El cuerpo humano puede estar sometido constantemente a tóxicos que acidifican la sangre y que como consecuencia deterioran el sistema inmunológico haciéndolo susceptible a la enfermedad. Nuestro cuerpo tiene capacidad para autorecuperarse, pero la carga de elementos tóxicos que encontramos en el aire que respiramos y en los alimentos que comemos y bebemos es superior, en la mayoría de los casos, a la capacidad innata de nuestro organismo, por lo que es importante periódicamente una limpieza y depuración de forma que disminuimos el número de tóxicos y limpiamos y facilitamos las vías de evacuacíón de los mismos.

El Otoño y Primavera son los momentos idóneos para realizar una limpieza del organismo y consiste en:

Tiempo necesario

Suele ser suficiente con 21 días

Alimentación

No es necesario hacer un ayuno estricto en estos días, sino tener en cuenta determinadas pautas alimentarias, eliminar determinados alimentos e incrementar el consumo de otros que nos ayudan en el drenaje general del organismo y en la recuperación hepática. No es cuestión de pasar hambre, ni penurias, sino de combinar adecuadamente y de forma apropiada.

DIETA SANA

  • Líquido: Entre comidas 1,5l entre agua e infusiones. Evitar café, cafeína y gaseosas.
  • Desayuno: Fruta, zumos naturales preferiblemente no ácidos, cereales integrales no crudos con yogur y pan integral con aceite de oliva y tomate. Algo de queso fresco, frutos secos, malta, infusiones, achicoria y maca. Leches vegetales, etc.
  • Almuerzo: Fruta, pan integral (bocadillo) con queso de cabra u oveja, aceite de oliva, tortilla española o francesa, tomate, boquerones, etc.
  • Comida: Verduras crudas (ensaladas) y cocinadas, arroz integral y cereales integrales (cocidos o en brotes), cualquier tipo de pastas (integrales) y legumbres cocidas o en brotes (lentejas, garbanzos, soja, etc.). Pescado, mejor azul, carne de cordero (sin grasa) o de pollo de granja, pato o pavo, hasta tres veces ala semana. Huevos de granja pero no fritos. Nunca carne de cerdo ni embutidos (excepto jamón serrano de buena calidad o de york). Patatas, fruta.
  • Merienda: Yogur con fruta, plátanos, frutos secos e infusiones.
  • Cena: Mas o menos como la comida, también sopas o hervidos y purés de verduras, etc. Pan integral. Evitar grasas saturadas, embutidos y carne roja, harinas blancas refinadas, el exceso de sal, productos lácteos, café y el alcohol.

Ejercicio

Realizar diariamente ejercicio adaptado a la edad y condición física.

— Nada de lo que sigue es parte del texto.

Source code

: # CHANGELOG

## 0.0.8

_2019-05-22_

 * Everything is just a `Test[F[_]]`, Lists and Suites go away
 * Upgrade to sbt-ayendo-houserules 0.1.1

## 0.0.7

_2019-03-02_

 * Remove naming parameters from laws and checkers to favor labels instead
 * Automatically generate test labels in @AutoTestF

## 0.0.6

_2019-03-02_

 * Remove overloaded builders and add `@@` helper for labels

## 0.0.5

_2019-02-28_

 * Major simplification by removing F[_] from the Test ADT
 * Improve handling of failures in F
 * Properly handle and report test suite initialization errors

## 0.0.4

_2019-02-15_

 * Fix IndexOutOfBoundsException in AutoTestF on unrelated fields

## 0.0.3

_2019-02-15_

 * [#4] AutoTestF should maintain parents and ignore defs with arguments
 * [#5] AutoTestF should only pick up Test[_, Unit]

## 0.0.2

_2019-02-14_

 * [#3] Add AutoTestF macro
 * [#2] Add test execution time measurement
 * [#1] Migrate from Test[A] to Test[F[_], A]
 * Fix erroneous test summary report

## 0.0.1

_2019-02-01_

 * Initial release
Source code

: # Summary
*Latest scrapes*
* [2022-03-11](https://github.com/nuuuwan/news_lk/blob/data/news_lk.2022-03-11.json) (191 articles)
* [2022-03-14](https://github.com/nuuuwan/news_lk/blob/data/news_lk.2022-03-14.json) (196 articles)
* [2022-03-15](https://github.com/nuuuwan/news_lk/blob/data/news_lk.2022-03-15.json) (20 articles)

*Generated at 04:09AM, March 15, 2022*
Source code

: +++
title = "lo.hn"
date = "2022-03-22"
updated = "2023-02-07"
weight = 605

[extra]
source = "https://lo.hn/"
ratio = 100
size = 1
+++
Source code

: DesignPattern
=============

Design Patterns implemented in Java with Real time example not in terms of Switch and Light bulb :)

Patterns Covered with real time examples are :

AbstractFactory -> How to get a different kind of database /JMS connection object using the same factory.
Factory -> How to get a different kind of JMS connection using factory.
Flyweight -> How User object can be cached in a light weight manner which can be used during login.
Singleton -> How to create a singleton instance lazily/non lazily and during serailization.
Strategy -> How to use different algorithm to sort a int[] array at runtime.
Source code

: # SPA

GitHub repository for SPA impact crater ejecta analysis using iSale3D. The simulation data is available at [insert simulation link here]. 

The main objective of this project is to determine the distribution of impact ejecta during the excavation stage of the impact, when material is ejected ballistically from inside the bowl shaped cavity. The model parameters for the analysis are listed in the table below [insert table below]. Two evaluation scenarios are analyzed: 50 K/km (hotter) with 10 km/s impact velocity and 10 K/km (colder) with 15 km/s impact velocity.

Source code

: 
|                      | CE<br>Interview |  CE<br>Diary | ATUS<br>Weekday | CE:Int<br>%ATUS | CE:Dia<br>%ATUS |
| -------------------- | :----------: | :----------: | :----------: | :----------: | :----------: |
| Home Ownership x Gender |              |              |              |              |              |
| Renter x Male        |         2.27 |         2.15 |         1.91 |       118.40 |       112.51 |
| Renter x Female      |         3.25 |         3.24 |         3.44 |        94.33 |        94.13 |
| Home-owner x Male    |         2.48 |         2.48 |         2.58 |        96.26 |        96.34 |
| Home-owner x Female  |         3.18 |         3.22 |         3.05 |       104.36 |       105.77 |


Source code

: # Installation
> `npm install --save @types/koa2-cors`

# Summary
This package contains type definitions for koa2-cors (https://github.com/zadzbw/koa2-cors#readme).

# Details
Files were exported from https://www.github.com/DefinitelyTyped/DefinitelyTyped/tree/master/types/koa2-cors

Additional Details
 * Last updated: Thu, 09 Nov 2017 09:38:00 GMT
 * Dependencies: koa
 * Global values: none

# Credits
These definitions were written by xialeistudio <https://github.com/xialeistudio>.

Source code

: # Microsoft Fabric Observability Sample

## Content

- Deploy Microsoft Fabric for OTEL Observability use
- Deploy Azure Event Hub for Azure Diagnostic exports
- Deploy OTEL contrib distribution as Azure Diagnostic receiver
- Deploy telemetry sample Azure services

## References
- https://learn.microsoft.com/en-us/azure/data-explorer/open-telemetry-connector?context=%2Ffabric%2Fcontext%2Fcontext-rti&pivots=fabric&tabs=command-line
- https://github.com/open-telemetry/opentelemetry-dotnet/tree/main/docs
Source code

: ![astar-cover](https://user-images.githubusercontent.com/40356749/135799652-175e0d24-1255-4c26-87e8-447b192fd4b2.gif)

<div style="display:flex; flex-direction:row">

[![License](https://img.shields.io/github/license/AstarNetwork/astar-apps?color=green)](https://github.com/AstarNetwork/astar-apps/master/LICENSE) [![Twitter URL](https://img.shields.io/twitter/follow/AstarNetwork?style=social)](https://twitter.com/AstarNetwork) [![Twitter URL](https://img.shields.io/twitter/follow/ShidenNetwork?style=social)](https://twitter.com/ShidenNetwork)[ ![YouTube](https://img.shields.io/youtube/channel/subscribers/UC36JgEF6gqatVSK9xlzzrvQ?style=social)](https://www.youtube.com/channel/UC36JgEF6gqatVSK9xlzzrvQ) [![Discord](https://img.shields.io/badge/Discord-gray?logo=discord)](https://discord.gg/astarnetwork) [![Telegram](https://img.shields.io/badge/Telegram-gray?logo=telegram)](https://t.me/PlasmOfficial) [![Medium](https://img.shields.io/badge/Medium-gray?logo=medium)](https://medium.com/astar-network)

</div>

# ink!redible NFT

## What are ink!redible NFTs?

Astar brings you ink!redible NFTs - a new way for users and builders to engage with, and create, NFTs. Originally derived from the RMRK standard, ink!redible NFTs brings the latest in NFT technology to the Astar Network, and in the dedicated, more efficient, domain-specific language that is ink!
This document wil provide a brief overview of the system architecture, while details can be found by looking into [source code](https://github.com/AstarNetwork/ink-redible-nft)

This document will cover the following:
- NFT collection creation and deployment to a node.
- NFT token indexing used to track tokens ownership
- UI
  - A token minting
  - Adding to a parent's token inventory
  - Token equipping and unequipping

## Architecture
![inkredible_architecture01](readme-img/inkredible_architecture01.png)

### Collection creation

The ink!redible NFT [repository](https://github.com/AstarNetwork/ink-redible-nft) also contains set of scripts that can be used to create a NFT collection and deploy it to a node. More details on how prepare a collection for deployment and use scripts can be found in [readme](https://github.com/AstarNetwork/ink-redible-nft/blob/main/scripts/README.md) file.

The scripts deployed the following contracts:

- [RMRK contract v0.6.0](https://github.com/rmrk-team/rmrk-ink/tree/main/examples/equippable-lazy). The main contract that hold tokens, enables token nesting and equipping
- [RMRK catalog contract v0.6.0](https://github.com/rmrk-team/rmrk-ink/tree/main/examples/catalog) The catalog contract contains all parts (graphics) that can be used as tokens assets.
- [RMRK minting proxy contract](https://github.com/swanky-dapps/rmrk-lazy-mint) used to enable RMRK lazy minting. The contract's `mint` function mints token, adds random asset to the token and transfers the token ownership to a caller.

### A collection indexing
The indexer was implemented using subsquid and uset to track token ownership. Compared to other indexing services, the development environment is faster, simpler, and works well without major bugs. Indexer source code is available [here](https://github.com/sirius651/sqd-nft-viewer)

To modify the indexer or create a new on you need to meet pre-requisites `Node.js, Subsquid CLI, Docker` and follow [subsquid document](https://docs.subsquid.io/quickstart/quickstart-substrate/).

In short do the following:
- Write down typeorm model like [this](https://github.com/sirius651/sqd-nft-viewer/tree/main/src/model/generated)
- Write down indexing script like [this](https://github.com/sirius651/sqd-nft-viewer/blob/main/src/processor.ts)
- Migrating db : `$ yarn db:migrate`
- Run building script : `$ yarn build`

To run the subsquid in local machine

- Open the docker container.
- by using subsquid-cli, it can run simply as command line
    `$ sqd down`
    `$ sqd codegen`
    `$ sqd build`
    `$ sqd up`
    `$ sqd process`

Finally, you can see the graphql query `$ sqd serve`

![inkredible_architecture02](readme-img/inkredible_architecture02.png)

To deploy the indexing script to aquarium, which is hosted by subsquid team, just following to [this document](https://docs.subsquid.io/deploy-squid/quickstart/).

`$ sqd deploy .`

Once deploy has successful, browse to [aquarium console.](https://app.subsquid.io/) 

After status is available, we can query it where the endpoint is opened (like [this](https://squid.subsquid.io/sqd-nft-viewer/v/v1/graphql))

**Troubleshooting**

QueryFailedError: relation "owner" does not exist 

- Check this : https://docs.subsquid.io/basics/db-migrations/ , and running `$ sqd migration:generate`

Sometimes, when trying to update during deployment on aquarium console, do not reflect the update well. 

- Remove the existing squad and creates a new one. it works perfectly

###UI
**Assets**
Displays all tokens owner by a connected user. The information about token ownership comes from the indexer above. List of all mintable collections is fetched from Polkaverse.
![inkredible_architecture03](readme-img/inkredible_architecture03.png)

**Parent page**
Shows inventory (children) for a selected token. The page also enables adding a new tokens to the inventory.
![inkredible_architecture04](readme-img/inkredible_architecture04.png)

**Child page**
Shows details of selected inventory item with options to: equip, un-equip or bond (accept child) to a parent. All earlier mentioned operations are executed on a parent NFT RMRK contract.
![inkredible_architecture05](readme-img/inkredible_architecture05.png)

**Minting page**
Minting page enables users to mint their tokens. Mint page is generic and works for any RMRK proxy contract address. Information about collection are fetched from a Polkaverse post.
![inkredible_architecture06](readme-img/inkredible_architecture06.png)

Si actualmente no realiza ningún ejercício físico, con caminar 45 minutos al día va bien. El Yoga es una gran vía para ir tomando conciencia corporal y flexibilizando el cuerpo.

Suplementos

El drenaje se realiza con la ayuda de suplementos 100% vegetales que ayudan al cuerpo en el proceso de depuración siguiendo las siguientes funciones:

 

 

  • Estimulación emuntorial: Facilita el drenaje y la salida de tóxicos acumulados en el organismo. Los principales emuntorios que llevan a cabo estas funciones son el riñón, hígado y colón.
  • Higiene intestinal: regulación intestinal y metabólica; equilibrio del ecosistema in
  • testinal y tránsito, ayuda para regular los niveles de colesterol, triglicéridos y azúcar en sangre.
  • Protección intestinal: Desparasitante y bactericida intestinal para tratar y prevenir los trastornos gastroinstestinales asociados a disbiosis intestinales.

 

 

Actualmente existen marcas comercializadas en herbolarios y farmacias que cumplen con las funciones ya mencionadas.

Se recomienda siempre antes de realizar el drenaje que este supervisado por un profesional cualificado.